▶ Action item:
Within the material below, find each line bearing the word "minGuard" and present it.

▶ Data:
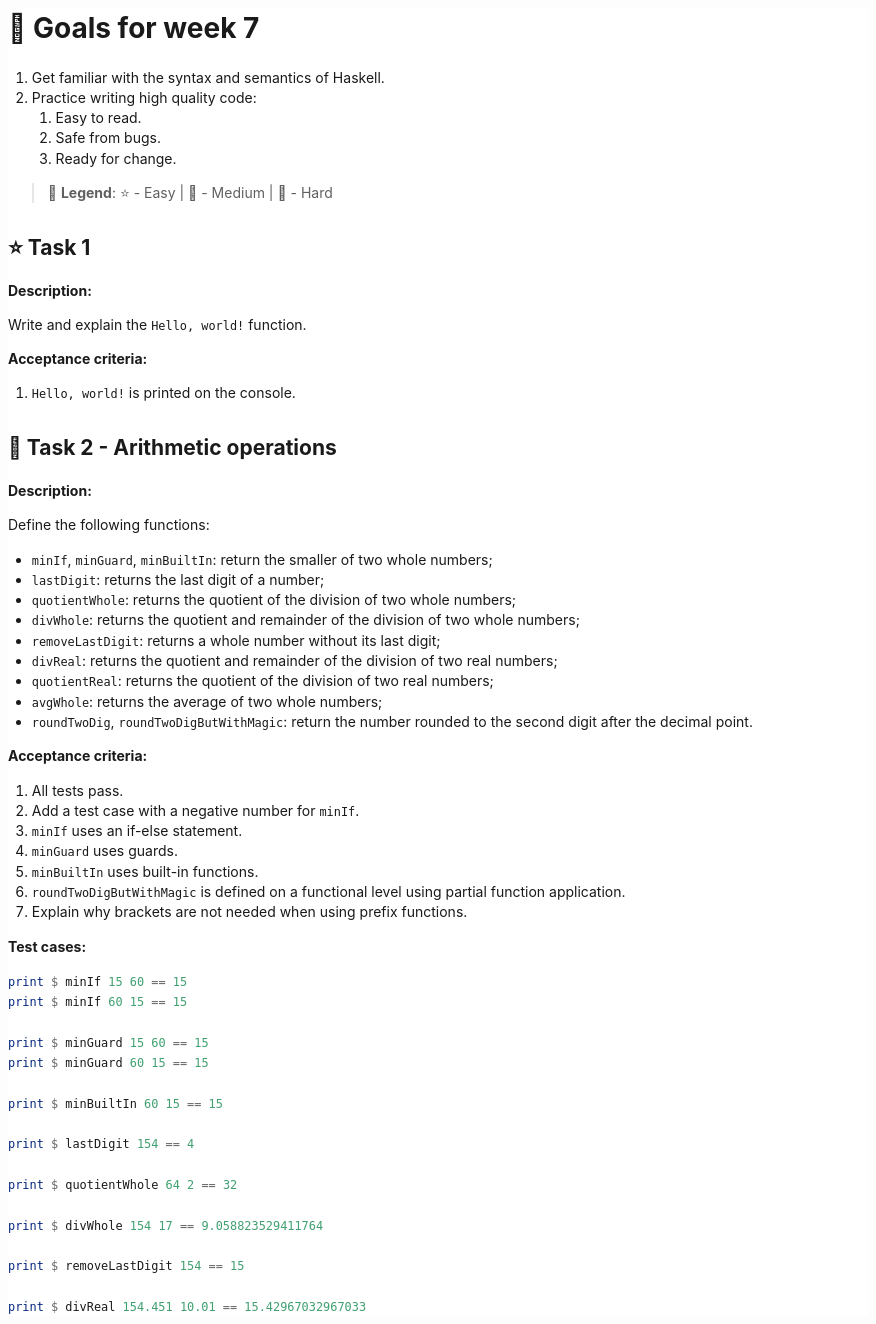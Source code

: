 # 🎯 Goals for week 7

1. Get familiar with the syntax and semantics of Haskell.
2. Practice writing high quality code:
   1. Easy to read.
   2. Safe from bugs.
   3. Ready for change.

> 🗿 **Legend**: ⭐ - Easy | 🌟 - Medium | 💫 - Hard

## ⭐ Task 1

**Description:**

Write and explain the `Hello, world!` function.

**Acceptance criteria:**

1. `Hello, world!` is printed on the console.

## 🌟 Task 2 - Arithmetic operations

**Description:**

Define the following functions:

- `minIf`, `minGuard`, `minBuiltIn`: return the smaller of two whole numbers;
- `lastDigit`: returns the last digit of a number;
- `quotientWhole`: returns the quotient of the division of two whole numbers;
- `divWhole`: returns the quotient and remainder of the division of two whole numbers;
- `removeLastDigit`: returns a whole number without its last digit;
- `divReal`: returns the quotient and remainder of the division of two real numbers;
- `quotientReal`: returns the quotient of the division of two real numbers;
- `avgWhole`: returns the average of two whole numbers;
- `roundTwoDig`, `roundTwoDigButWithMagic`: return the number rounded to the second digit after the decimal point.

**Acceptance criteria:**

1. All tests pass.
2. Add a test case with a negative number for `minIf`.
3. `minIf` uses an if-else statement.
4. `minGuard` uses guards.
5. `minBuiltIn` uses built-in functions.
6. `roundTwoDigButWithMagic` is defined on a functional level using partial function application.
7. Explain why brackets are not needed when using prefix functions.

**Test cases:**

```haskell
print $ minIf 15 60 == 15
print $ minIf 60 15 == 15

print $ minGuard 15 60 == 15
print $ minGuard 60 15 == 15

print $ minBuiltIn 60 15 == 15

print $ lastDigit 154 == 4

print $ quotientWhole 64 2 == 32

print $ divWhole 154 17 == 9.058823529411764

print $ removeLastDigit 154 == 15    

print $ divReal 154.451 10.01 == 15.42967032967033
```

* * *

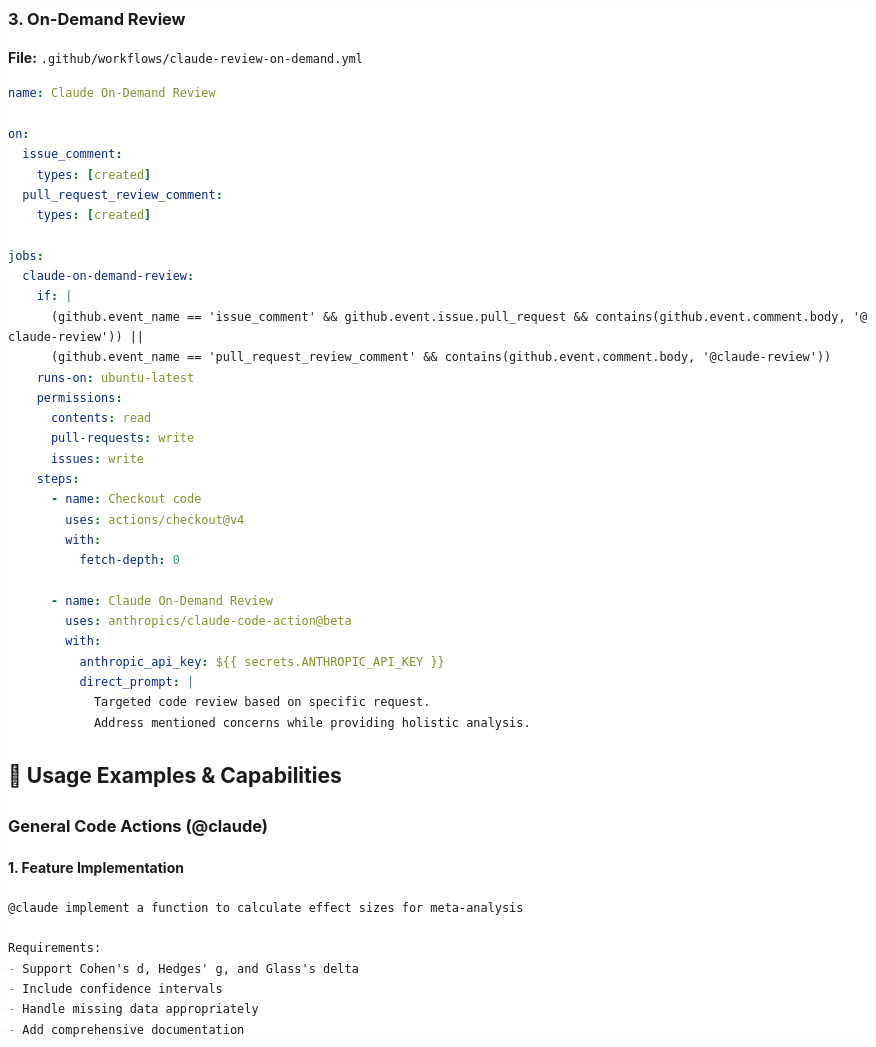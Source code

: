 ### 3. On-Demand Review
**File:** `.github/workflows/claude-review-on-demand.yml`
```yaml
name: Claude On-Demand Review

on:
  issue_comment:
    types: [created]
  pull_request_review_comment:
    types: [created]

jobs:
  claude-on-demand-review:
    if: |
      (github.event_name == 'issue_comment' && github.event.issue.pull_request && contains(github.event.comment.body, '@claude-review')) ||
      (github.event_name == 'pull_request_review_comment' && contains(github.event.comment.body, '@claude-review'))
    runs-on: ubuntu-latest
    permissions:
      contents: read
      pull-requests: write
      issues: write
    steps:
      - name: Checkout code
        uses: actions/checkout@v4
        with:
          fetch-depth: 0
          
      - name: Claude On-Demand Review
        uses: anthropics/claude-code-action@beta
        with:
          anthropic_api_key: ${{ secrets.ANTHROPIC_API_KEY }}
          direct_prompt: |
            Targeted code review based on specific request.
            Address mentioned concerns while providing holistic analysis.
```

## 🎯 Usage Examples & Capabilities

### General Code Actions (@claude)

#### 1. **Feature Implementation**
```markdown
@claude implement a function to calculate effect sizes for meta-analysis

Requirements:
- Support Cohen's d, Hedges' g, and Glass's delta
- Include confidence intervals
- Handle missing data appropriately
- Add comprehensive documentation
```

--

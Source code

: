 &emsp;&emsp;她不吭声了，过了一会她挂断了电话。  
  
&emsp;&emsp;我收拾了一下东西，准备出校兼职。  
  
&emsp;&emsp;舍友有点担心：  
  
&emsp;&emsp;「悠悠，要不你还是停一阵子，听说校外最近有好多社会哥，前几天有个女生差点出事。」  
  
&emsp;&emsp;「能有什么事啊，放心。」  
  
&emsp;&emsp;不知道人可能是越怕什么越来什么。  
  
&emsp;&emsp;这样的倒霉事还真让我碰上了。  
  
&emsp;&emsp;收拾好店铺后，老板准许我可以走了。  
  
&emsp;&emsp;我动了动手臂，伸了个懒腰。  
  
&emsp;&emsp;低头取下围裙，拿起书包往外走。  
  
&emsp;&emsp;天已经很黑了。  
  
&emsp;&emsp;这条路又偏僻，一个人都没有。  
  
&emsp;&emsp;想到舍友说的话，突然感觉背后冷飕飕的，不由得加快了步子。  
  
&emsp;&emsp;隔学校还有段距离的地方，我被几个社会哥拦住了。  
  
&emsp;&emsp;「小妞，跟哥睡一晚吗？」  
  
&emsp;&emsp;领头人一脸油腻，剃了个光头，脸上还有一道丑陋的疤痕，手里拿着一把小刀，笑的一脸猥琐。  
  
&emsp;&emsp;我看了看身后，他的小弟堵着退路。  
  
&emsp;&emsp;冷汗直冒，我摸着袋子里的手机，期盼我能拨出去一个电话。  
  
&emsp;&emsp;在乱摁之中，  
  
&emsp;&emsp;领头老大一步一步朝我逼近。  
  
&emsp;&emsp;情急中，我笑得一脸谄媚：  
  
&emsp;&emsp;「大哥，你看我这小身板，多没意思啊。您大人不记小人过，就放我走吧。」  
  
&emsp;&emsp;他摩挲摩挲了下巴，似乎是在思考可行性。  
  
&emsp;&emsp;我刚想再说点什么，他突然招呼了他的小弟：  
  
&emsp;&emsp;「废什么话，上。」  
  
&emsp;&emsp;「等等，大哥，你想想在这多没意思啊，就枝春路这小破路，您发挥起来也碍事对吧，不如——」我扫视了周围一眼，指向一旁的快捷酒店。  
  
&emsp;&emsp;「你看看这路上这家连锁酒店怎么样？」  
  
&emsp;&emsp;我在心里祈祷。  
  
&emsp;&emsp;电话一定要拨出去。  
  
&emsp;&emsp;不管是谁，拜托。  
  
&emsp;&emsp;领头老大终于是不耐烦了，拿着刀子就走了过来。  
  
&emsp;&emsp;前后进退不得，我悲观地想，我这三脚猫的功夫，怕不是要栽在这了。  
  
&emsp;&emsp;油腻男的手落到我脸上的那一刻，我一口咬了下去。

▶ Reply to the task:
- `minIf`, `minGuard`, `minBuiltIn`: return the smaller of two whole numbers;
4. `minGuard` uses guards.
print $ minGuard 15 60 == 15
print $ minGuard 60 15 == 15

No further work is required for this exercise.